春日井市情報公開・個人情報保護審査会答申(諮問第32号)
第1 審査会の結論
春日井市教育委員会が平成24年12月19日付け24春教学第1806号で行った公文書不開示決定については、妥当である。
第2 異議申立人の主張の要旨
- 異議申立ての趣旨
本件異議申立ての趣旨は、春日井市情報公開条例(平成12年春日井市条例第40号。以下「条例」という。)第6条に基づく開示請求に対し、平成24年12月19日付け24春教学第1806号により実施機関が行った不開示決定を取り消し、全ての開示を求めるものである。 - 異議申立ての理由
異議申立人が主張する異議申立ての主たる理由は、異議申立書、意見書及び口頭意見陳述によると、次のとおりである。
(1) 本件開示請求は、学校経営委員会について、その内容・実態を確認するために行ったものである。
(2) 実施機関は、学校経営委員会開催案内の発信者が「教育長」となっていることについて、「担当者の誤記」によるという。しかし、異議申立てに至るまで、関係校長がその点を指摘・訂正することはなかった。つまり、学校経営委員会の開催主体が教育長であるという認識の上に、各校長等は出張・出席したものである。
(3) 春日井市小中学校長会(以下「校長会」という。)は任意団体であるが、その親睦的部分を除けば、活動のほとんどの部分が、公務として承認されている実態においては、校長等は、発信者が教育長であることに疑問をもつこともなく、彼らにとって、何ら矛盾するところではない。
(4) 校長等は、教育長から出張要請があったものとして、学校経営委員会に出席したと考えるべきであり、単に任意団体の研究会に参加したものではない。つまり、本件請求文書は、単なる任意団体の内部文書ではなく、間違いなく公文書である。

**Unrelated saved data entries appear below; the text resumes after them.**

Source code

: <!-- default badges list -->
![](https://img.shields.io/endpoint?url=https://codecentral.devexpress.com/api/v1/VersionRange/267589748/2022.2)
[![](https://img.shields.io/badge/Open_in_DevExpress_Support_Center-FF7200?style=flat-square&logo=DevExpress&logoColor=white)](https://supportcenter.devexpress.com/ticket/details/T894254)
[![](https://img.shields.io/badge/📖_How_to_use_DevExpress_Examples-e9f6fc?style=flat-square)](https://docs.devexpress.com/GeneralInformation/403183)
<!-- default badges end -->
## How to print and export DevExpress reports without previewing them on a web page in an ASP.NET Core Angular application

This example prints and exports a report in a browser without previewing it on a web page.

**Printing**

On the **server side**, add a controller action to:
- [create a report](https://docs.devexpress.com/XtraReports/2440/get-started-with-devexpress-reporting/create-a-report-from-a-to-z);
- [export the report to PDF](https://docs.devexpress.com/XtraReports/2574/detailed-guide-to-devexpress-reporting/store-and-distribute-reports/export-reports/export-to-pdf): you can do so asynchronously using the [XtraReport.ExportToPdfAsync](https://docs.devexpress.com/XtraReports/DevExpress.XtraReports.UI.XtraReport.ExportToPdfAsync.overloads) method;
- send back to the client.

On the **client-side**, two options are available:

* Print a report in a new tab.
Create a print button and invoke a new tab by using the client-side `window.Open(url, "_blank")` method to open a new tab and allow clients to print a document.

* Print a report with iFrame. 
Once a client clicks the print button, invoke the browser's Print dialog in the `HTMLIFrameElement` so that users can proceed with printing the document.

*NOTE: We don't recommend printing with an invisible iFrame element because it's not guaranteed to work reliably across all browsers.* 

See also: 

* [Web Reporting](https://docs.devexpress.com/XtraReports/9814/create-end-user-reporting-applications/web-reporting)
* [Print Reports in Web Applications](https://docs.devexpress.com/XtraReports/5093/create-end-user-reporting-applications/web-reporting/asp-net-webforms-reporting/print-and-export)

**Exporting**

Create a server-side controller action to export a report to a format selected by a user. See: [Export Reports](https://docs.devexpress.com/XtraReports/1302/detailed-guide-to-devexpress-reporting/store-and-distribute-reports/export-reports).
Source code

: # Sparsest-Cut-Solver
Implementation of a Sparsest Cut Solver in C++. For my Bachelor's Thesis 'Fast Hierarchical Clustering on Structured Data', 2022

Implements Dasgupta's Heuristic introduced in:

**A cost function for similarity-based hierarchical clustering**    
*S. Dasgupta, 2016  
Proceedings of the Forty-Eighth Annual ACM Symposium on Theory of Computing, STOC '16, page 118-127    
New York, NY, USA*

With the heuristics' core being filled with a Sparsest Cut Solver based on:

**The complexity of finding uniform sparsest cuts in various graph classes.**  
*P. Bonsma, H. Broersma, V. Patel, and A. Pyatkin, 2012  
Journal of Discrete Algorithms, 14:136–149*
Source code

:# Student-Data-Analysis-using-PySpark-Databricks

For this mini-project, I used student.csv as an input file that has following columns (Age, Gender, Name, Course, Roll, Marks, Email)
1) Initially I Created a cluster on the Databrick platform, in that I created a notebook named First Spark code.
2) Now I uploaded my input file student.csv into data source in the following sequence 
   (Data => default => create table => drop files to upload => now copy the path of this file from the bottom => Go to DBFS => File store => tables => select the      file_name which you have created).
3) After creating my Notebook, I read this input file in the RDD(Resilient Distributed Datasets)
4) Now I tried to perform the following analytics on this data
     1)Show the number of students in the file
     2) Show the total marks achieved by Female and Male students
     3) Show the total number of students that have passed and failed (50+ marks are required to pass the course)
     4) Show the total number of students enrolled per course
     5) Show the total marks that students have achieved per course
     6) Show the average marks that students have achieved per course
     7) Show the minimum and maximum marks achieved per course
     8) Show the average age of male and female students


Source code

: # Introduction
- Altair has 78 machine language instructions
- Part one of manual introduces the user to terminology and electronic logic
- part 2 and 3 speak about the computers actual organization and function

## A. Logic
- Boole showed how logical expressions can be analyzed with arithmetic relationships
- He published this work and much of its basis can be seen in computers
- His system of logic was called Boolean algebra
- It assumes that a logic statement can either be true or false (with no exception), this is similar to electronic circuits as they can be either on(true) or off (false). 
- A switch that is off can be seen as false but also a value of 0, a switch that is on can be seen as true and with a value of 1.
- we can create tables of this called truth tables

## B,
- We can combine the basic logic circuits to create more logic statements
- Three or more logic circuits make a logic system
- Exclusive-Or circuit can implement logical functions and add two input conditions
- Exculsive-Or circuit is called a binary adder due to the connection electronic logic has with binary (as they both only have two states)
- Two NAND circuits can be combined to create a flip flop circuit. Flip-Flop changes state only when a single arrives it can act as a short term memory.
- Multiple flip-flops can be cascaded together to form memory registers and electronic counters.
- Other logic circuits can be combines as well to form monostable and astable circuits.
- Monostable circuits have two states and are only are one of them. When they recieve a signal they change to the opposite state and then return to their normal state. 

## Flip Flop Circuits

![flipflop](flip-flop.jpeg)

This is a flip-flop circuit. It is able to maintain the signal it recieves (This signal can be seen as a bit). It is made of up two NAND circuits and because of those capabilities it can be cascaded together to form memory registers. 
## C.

(5) かつて、春日井市情報公開・個人情報保護審査会において、委員から「春日井市教育委員会は行政の体をなしていない」という実に的確な発言があった。実施機関の言う上記「誤記」も「行政の体をなしていない」一実態を示すものとして受け入れたとしても、次に述べるように、本件請求文書は公文書であり、開示されるべきである。
(6) 県費負担教職員の出張関係条例は、職員等の旅費に関する条例(昭和 29年愛知県条例第1号)第4条第2項に、「旅行命令権者は、電信、電話、郵便等の通信による連絡手段によっては公務の円滑な遂行を図ることができない場合で、且つ、予算上旅費の支出が可能である場合に限り、旅行命令等を発することができる。」と定められている。つまり、旅行命令権者(本件においては、校長)は、「公務の円滑な遂行を図る」ことを目的として出張を承認するわけであるから、当該出張に関する全ての文書が、原則として公文書である。
(7) 実施機関は、校長会の委員会の運営内容には関与しておらず、実施機関として関係文書を保有するものではない旨述べる。校長等が、職務専念義務を免除された上で委員会に参加し、あるいは休暇を取得した上で参加したものであるならば、実施機関の主張に同意してもよいが、実施機関も述べるように勤務時間中の校長会の活動については、公務として認められているものであるから、関係文書は公文書であり、開示の対象となる。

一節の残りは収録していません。